Trattandosi di figura vissuta nell’antichità, è verosimile che le informazioni in nostro possesso e la leggenda, in più passaggi, vadano di pari passo.
Il tratto comune fra san Nicola e Babbo Natale – nonché la ragione per cui il secondo altro non è che una rilettura moderna (e consumistica) del primo – sta nella generosità che il santo, in vita, dimostrò.
Si racconta che, rimasto orfano dei genitori, ereditò grandi ricchezze delle quali si servì per aiutare i poveri.
In più, da vescovo, Nicola pare esortasse i suoi sottoposti a raggiungere a casa i bambini impossibilitati – per malattia o per eccessivo gelo – ad uscire all’aperto, così da recapitare loro sì dei doni ma, soprattutto, il dono per eccellenza: la conoscenza delle Scritture e, in particolare, di Gesù Cristo.

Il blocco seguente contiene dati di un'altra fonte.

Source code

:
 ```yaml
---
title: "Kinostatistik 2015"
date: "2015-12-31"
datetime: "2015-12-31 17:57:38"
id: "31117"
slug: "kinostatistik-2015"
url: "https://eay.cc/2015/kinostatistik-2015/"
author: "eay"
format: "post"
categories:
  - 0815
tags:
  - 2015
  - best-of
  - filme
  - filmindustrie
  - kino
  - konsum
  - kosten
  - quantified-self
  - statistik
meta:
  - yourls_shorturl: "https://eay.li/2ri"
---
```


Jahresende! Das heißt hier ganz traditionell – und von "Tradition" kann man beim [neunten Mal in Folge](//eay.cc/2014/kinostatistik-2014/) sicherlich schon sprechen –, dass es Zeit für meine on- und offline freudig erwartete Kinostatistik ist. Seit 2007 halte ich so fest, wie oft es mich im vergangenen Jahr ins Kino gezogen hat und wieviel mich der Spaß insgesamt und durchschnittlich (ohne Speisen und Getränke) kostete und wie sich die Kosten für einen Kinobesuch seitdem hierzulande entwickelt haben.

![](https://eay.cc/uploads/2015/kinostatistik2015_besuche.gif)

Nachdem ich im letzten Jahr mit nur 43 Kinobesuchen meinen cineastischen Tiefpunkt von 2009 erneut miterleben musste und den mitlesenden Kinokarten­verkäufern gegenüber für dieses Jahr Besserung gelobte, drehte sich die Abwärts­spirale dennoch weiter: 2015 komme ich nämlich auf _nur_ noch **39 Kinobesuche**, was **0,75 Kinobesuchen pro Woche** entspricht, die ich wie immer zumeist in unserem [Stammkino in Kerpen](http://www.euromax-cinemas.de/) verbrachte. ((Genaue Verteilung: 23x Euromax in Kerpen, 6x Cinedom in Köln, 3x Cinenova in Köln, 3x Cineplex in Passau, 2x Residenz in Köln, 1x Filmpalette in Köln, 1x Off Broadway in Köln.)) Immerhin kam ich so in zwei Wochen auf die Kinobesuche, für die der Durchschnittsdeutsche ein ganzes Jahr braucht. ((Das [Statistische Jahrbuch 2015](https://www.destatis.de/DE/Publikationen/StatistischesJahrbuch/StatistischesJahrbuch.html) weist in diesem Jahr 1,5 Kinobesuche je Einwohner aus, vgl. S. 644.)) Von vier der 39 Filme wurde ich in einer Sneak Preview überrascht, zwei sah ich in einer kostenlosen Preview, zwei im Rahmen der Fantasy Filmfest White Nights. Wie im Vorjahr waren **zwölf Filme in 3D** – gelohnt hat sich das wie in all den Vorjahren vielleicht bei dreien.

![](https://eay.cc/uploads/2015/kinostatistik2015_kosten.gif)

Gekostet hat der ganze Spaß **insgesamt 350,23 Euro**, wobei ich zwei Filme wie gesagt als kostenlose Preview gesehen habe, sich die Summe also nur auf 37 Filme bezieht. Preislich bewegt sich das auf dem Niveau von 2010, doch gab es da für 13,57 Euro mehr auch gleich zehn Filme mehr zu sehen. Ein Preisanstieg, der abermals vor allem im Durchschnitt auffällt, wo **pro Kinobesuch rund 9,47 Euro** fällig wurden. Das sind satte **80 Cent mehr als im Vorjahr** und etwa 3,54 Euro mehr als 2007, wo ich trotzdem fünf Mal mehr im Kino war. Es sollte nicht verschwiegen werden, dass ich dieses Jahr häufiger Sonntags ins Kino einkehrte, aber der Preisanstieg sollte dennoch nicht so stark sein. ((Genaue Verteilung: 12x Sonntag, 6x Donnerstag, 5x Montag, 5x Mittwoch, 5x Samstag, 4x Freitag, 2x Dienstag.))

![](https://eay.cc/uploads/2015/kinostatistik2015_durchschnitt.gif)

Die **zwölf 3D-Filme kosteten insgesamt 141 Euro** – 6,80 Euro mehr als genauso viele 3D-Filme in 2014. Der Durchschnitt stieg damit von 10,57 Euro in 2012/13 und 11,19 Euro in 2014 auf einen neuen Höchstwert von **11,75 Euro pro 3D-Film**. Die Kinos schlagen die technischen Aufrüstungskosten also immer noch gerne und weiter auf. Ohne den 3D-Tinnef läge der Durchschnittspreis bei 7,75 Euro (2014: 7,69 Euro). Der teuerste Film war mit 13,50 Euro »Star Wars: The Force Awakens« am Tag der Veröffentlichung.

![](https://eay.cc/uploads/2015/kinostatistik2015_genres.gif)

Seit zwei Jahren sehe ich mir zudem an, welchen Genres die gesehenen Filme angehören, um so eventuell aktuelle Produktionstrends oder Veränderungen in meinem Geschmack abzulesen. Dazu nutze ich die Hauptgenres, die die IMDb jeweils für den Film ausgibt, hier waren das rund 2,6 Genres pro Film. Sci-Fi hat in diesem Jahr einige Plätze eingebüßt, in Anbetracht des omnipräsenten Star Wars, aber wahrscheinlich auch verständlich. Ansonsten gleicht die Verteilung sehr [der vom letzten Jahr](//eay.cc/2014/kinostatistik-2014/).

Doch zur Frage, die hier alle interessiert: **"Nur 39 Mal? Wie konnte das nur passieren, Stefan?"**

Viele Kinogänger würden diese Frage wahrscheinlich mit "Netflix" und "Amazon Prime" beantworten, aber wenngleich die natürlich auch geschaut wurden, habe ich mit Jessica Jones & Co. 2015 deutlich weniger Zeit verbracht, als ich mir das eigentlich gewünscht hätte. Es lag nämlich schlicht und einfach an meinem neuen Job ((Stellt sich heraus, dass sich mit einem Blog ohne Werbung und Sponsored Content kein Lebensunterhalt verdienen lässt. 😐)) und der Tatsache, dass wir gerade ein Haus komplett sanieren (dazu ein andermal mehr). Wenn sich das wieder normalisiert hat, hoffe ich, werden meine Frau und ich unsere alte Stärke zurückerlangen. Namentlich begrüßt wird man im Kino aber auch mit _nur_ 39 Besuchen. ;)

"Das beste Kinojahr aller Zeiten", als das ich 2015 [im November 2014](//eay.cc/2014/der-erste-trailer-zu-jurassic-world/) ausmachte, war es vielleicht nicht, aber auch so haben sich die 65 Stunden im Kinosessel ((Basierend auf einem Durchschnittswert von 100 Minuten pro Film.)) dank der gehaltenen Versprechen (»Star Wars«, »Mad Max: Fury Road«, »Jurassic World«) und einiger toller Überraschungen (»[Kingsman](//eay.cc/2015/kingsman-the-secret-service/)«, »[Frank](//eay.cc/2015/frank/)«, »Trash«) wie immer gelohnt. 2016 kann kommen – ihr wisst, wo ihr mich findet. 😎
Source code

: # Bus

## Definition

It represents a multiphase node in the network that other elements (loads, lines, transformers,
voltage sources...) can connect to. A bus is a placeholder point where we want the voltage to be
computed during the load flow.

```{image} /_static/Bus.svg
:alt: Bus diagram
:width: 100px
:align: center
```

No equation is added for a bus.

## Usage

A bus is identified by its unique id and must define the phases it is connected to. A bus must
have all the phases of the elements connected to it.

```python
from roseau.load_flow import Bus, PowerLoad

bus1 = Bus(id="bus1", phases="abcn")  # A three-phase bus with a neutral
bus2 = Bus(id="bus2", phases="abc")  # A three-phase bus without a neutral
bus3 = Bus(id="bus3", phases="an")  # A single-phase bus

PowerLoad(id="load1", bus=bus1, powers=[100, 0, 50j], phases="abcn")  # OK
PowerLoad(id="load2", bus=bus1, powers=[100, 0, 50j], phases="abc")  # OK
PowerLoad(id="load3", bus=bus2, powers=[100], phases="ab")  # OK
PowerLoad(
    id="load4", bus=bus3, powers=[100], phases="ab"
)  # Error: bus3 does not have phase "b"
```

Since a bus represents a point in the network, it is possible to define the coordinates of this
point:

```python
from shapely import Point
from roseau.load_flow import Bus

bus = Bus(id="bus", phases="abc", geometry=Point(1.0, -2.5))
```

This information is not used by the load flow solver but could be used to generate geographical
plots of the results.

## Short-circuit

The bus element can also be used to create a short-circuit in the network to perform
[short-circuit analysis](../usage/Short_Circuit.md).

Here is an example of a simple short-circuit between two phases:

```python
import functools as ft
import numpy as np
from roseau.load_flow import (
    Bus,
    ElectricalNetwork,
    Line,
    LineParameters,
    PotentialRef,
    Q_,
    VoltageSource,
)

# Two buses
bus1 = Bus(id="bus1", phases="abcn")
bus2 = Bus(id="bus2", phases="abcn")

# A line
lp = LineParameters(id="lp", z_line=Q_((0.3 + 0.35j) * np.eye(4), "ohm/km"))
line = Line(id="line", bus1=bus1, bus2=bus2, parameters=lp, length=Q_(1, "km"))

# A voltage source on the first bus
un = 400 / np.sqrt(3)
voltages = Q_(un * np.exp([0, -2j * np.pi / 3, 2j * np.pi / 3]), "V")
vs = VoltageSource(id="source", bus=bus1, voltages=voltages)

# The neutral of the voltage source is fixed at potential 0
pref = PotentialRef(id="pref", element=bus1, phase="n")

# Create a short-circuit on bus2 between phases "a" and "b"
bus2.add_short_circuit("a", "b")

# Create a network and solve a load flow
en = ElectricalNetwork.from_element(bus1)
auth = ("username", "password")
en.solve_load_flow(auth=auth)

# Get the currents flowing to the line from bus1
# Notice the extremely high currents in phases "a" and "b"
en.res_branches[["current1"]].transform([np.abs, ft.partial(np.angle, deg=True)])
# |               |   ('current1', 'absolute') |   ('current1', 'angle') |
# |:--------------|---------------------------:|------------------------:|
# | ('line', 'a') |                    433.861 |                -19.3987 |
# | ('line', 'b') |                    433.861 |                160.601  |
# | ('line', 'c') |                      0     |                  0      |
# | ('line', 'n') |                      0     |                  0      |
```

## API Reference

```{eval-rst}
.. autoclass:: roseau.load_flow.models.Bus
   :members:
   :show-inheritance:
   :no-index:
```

Un dato interessante ci arriva da un’elaborazione di alcuni antropologi britannici effettuata qualche anno fa a partire dalle reliquie del santo, custodite a Bari; elaborazione dalla quale emerge un aspetto fisico non esattamente affascinante di san Nicola: basso (non arrivava al metro e settanta) e di carnagione olivastra, pare avesse lineamenti marcati, induriti da un naso rotto e barba incolta.
Un aspetto non esaltante che però non impedì a quest’uomo di spendersi per i più bisognosi fino a divenire – a sua insaputa, evidentemente – l’origine di una leggenda che dura tutt’oggi. Il potere dell’amore.